House-made pasta at Arrosto

This massive Port Chester newcomer comes via our most recent Manhattan restaurateur expat: Godfrey Polistina, who is former owner/founder in Manhattan’s ‘Cesca, Carmine's, Virgil’s, and Ouest. (He still owns 'Cesca.) Along with antipasti meant to share in array, Arrosto introduces large-format mains. Look for an 80-ounce, aged, bone-in rib eye meant to feed three to four diners, or a three-pound lobster with vanilla brown butter for as many as can take it down. This is the sort of restaurant that favors large groups with hearty appetites.

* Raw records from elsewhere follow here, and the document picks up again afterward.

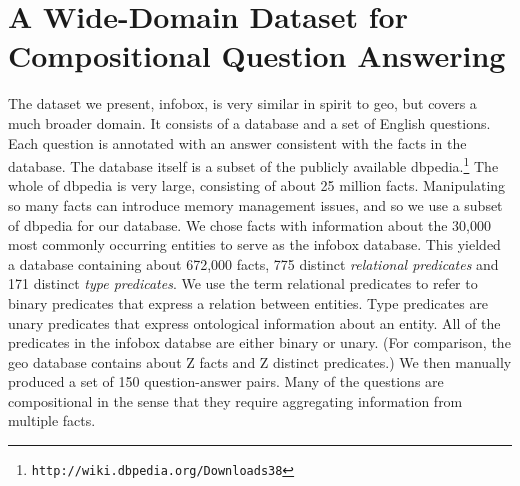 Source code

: \documentclass[11pt]{article}
\begin{document}
\section{A Wide-Domain Dataset for Compositional Question Answering}

The dataset we present, {\sc infobox}, is very similar in spirit to {\sc geo}, but
covers a much broader domain. It consists of a database and a set of
English questions. Each question is annotated with an answer consistent with 
the facts in the database. The database itself is a subset of the publicly 
available {\sc dbpedia}.\footnote{{\tt http://wiki.dbpedia.org/Downloads38}} 
The whole of {\sc dbpedia} is very large, consisting of about 25 million 
facts. Manipulating so many facts can introduce memory management issues, and
so we use a subset of {\sc dbpedia} for our database. We chose facts with information
about the 30,000 most commonly occurring entities to serve as the
{\sc infobox} database. This yielded a database containing about 672,000 facts,
775 distinct \emph{relational predicates} and 171 distinct \emph{type predicates}.
We use the term relational predicates to refer to binary predicates that express
a relation between entities. Type predicates are unary predicates that express
ontological information about an entity. All of the predicates in the {\sc infobox}
databse are either binary or unary.  (For comparison, the {\sc geo} database 
contains about Z 
facts and Z distinct predicates.) We then manually produced a set of 
150 question-answer pairs. Many of the
questions are compositional in the sense that they require aggregating
information from multiple facts. 
\end{document}
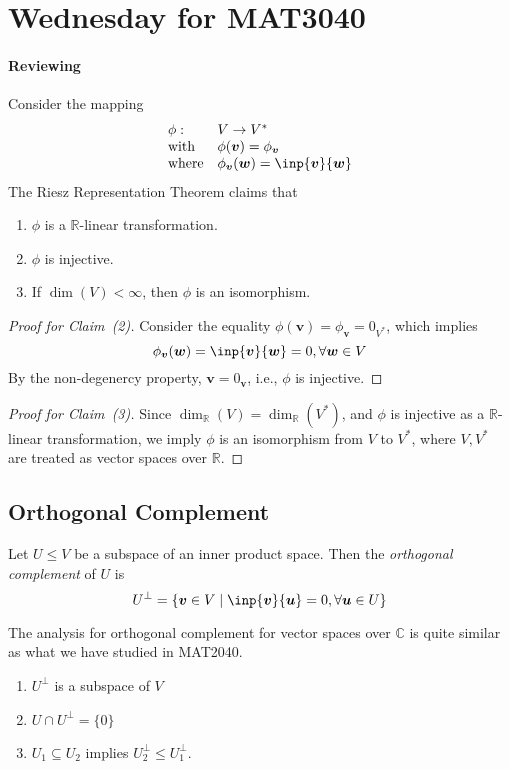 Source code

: 
\section{Wednesday for MAT3040}

\paragraph{Reviewing}
Consider the mapping
\[
\begin{array}{ll}
\phi:&V\to V^*\\
\text{with}&\phi(\bm v) = \phi_{\bm v}\\
\text{where}&\phi_{\bm v}(\bm w) = \inp{\bm v}{\bm w}
\end{array}
\]
The Riesz Representation Theorem claims that 
\begin{enumerate}
\item
$\phi$ is a $\mathbb{R}$-linear transformation.
\item
$\phi$ is injective.
\item
If $\dim(V)<\infty$, then $\phi$ is an isomorphism.
\end{enumerate}
\begin{proof}[Proof for Claim~(2)]
Consider the equality $\phi(\bm v) = \phi_{\bm v}=0_{V^*}$, which implies
\[
\phi_{\bm v}(\bm w)=\inp{\bm v}{\bm w}=0,\forall\bm w\in V
\]
By the non-degenercy property, $\bm v=0_{\bm v}$, i.e., $\phi$ is injective.
\end{proof}
\begin{proof}[Proof for Claim~(3)]
Since $\dim_{\mathbb{R}}(V)=\dim_{\mathbb{R}}(V^*)$, 
and $\phi$ is injective as a $\mathbb{R}$-linear transformation, 
we imply $\phi$ is an isomorphism from $V$ to $V^*$, where $V,V^*$ are treated as vector spaces over $\mathbb{R}$.
\end{proof}

\subsection{Orthogonal Complement}
\begin{definition}
Let $U\le V$ be a subspace of an inner product space.
Then the \emph{orthogonal complement} of $U$ is
\[
U^\perp
=
\{\bm v\in V\mid \inp{\bm v}{\bm u}=0,\forall \bm u\in U\}
\]
\end{definition}

The analysis for orthogonal complement for vector spaces over $\mathbb{C}$ is quite similar as what we have studied in MAT2040.
\begin{proposition}
\begin{enumerate}
\item
$U^\perp$ is a subspace of $V$
\item
$U\cap U^\perp = \{0\}$
\item
$U_1\subseteq U_2$ implies $U_2^\perp\le U_1^\perp$.
\end{enumerate}
\end{proposition}


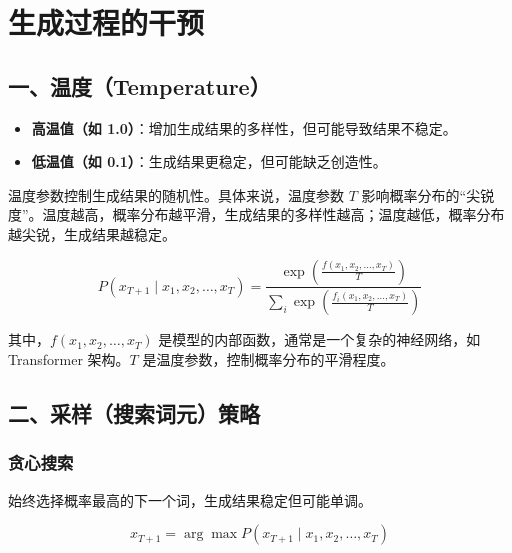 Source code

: \setcounter{section}{2}

\hypertarget{ux751fux6210ux8fc7ux7a0bux7684ux5e72ux9884}{%
\section{生成过程的干预}\label{ux751fux6210ux8fc7ux7a0bux7684ux5e72ux9884}}

\hypertarget{ux4e00ux6e29ux5ea6temperature}{%
\subsection{一、温度（Temperature）}\label{ux4e00ux6e29ux5ea6temperature}}

\begin{itemize}
\tightlist
\item
  \textbf{高温值（如 1.0）}：增加生成结果的多样性，但可能导致结果不稳定。
\item
  \textbf{低温值（如 0.1）}：生成结果更稳定，但可能缺乏创造性。
\end{itemize}

温度参数控制生成结果的随机性。具体来说，温度参数 \(T\) 影响概率分布的``尖锐度''。温度越高，概率分布越平滑，生成结果的多样性越高；温度越低，概率分布越尖锐，生成结果越稳定。

\[
P(x_{T+1} \mid x_1, x_2, \ldots, x_T) =
\frac{\exp\left(\frac{f(x_1,x_2,\ldots,x_T)}{T}\right)}
{\sum_i \exp\left(\frac{f_i(x_1,x_2,\ldots,x_T)}{T}\right)}
\]

其中，\(f(x_1,x_2,\ldots,x_T)\) 是模型的内部函数，通常是一个复杂的神经网络，如 Transformer 架构。\(T\) 是温度参数，控制概率分布的平滑程度。

\hypertarget{ux4e8cux91c7ux6837ux641cux7d22ux8bcdux5143ux7b56ux7565}{%
\subsection{二、采样（搜索词元）策略}\label{ux4e8cux91c7ux6837ux641cux7d22ux8bcdux5143ux7b56ux7565}}

\hypertarget{ux8d2aux5fc3ux641cux7d22}{%
\subsubsection{贪心搜索}\label{ux8d2aux5fc3ux641cux7d22}}

始终选择概率最高的下一个词，生成结果稳定但可能单调。

\[
x_{T+1} = \arg\max P(x_{T+1} \mid x_1, x_2, \ldots, x_T)
\]

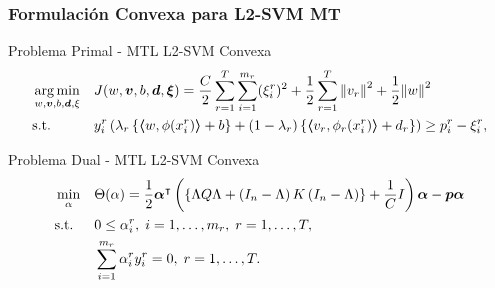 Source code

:\documentclass[aspectratio=43]{beamer}
\DeclareMathOperator*{\argmin}{arg\min}
\newcommand{\norm}[1]{\left\lVert#1\right\rVert}
\newcommand{\upper}[1]{\expandafter\MakeUppercase\expandafter{#1}}
\newcommand{\mymat}[1]{\upper{#1}}
\newcommand{\myvec}[1]{\bm{#1}}
\newcommand{\fv}[1]{\myvec{#1}}
\newcommand{\fm}[1]{\mymat{#1}}
\newcommand{\dotp}[2]{\bm{\left\langle} #1, #2 \bm{\right\rangle}}
\newcommand{\nsamples}{n}
\newcommand{\ntasks}{T}
\newcommand{\npertask}{m}
\begin{document}
\begin{frame}
      \frametitle{Formulación Convexa para L2-SVM MT}

      \begin{block}{Problema Primal - MTL L2-SVM Convexa}
            \begin{equation}\nonumber
                  \begin{aligned}
                  & \argmin_{w, \fv{v}, b, \fv{d}, \xi}
                  & & {J({w}, \fv{v}, b, \fv{d}, \fv{\xi}) = \frac{C}{2} \sum_{r= 1}^T \sum_{i=1}^{m_r} ({\xi_{i}^r})^2 + \frac{1}{2} \sum_{r= 1}^T{\norm{{v}_r}^2} + \frac{1}{2} {\norm{{w}}}^2} \\
                  & \text{s.t.}
                  & & y_{i}^r \left(\lambda_r \left\lbrace \dotp{w}{\phi(x_{i}^r)} + b  \right\rbrace + (1 - \lambda_r) \left\lbrace \dotp{{v}_r}{\phi_r(x_{i}^r)} + d_r \right\rbrace  \right) \geq p_{i}^r - \xi_{i}^r ,  \\
                  \end{aligned}
              \end{equation}
      \end{block}

      \begin{block}{Problema Dual - MTL L2-SVM Convexa}
            \begin{equation}\nonumber
                  \begin{aligned}
                  & \min_{\alpha} && \Theta(\alpha) = \frac{1}{2} \fv{\alpha}^\intercal \left( \left\lbrace \Lambda \fm{Q} \Lambda + \left(\fm{I}_{\nsamples} - \Lambda \right) \fm{K} \left(\fm{I}_{\nsamples} - \Lambda \right) \right\rbrace + \frac{1}{C} \fm{I} \right) \fv{\alpha} - \fv{p} \fv{\alpha} \\
                  & \text{s.t.}
                  & & 0 \leq \alpha_i^r , \; i=1, \ldots, \npertask_r,\; r=1, \ldots, \ntasks, \\
                  & & & \sum_{i=1}^{m_r} \alpha_i^r y_i^r = 0, \;  r=1, \ldots, \ntasks . \\
                  \end{aligned}
              \end{equation}
      \end{block}
      

\end{frame}


\end{document}
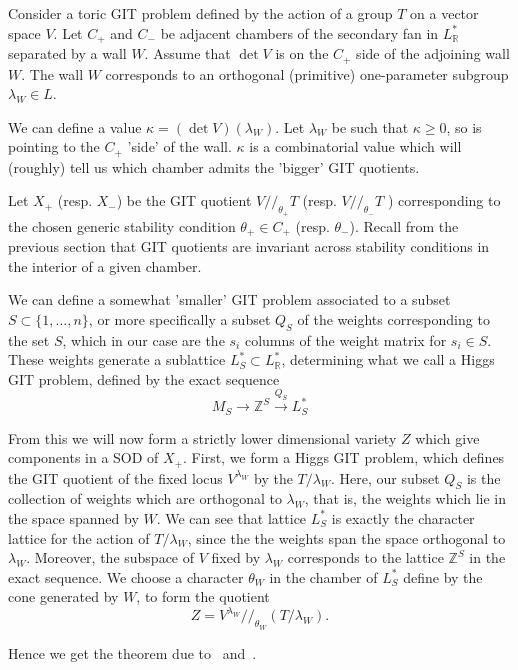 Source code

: Consider a toric GIT problem defined by the action of a group $T$ on a vector space $V$. Let $C_+$ and $C_-$ be adjacent chambers of the secondary fan in $L^{*}_\mathbb{R}$ separated by a wall $W$. Assume that $\det V$ is on the $C_{+}$ side of the adjoining wall $W$. The wall $W$ corresponds to an orthogonal (primitive) one-parameter subgroup $\lambda_{W}\in L$.

We can define a value $\kappa = (\det V)(\lambda_W)$. Let $\lambda_W$ be such that $\kappa \geq 0$, so is pointing to the $C_+$ 'side' of the wall. $\kappa$ is a combinatorial value which will (roughly) tell us which chamber admits the 'bigger' GIT quotients. 

Let $X_+$ (resp. $X_-$) be the GIT quotient $V // _{\theta_{+}}T$ (resp. $V // _{\theta_{-}}T$ ) corresponding to the chosen generic stability condition $\theta_{+}\in C_+$ (resp. $\theta_-$).  Recall from the previous section that GIT quotients are invariant across stability conditions in the interior of a given chamber. 

We can define a somewhat 'smaller' GIT problem associated to a subset $S \subset \{ 1,\dots,n \}$, or more specifically a subset $Q_S$ of the weights corresponding to the set $S$, which in our case are the $s_i$ columns of the weight matrix for $s_{i}\in S$. These weights generate a sublattice $L_{S}^{*}\subset L_\mathbb{R}^*$, determining what we call a Higgs GIT problem, defined by the exact sequence $$M_{S}\to \mathbb{Z}^{S}\xrightarrow{Q_{S}}L_{S}^{*}$$

From this we will now form a strictly lower dimensional variety $Z$ which give components in a SOD of $X_+$. First, we form a Higgs GIT problem, which defines the GIT quotient of the fixed locus $V^{\lambda_{W}}$ by the $T/\lambda_W$. Here, our subset $Q_S$  is the collection of weights which are orthogonal to $\lambda_W$, that is, the weights which lie in the space spanned by $W$. We can see that lattice $L_S^*$ is exactly the character lattice for the action of $T/\lambda_W$, since the the weights span the space orthogonal to $\lambda_W$. Moreover, the subspace of $V$ fixed by $\lambda_W$ corresponds to the lattice $\mathbb{Z}^S$ in the exact sequence. We choose a character $\theta_W$ in the chamber of $L_{S}^*$ define by the cone generated by $W$, to form the quotient $$Z = V^{\lambda_{W}} / /_{\theta_{W}} \left( T/ \lambda_{W}\right) . $$

Hence we get the theorem due to~\cite*{halpernleistner2014derived} and~\cite*{ballard2014variation}.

Yet wood-fired personal pizzas—with toppings like shaved potato, truffle cream, and guanciale or lardo, chili flakes, pomodoro, and Pecorino Romano—make this a seductive spot for just about anyone looking for a great, Italophilic meal. All of Arrosto’s pastas are made in-house and are offered in “a little” or “a lot” portions. They include chewy casarecce with gigante beans and duck confit, or sweet potato gnocchi with Brussels sprouts and walnuts. Plus, Arrosto’s 22 by-the-glass wines are additionally offered in 500 ml carafes and by the bottle, with many of these bottles in the $26 to $65 range (though a vast list of strictly bottled wines creep up to $125). Happily, Arrosto has many wines in that cheap and cheerful $30 to $40/bottle range. We love Arrosto’s motto: “Life is too short to drink bad wine.” (For a full review, see page 108.)

37 S Moger Ave, Mount Kisco (914) 864-1343

Lalibela, named for a northern Ethiopian town, swept into Mount Kisco on a warm African breeze, simultaneously introducing Westchester to the nuances of injera, wats, tibs, and berbere, while building a loyal group of devoted fans.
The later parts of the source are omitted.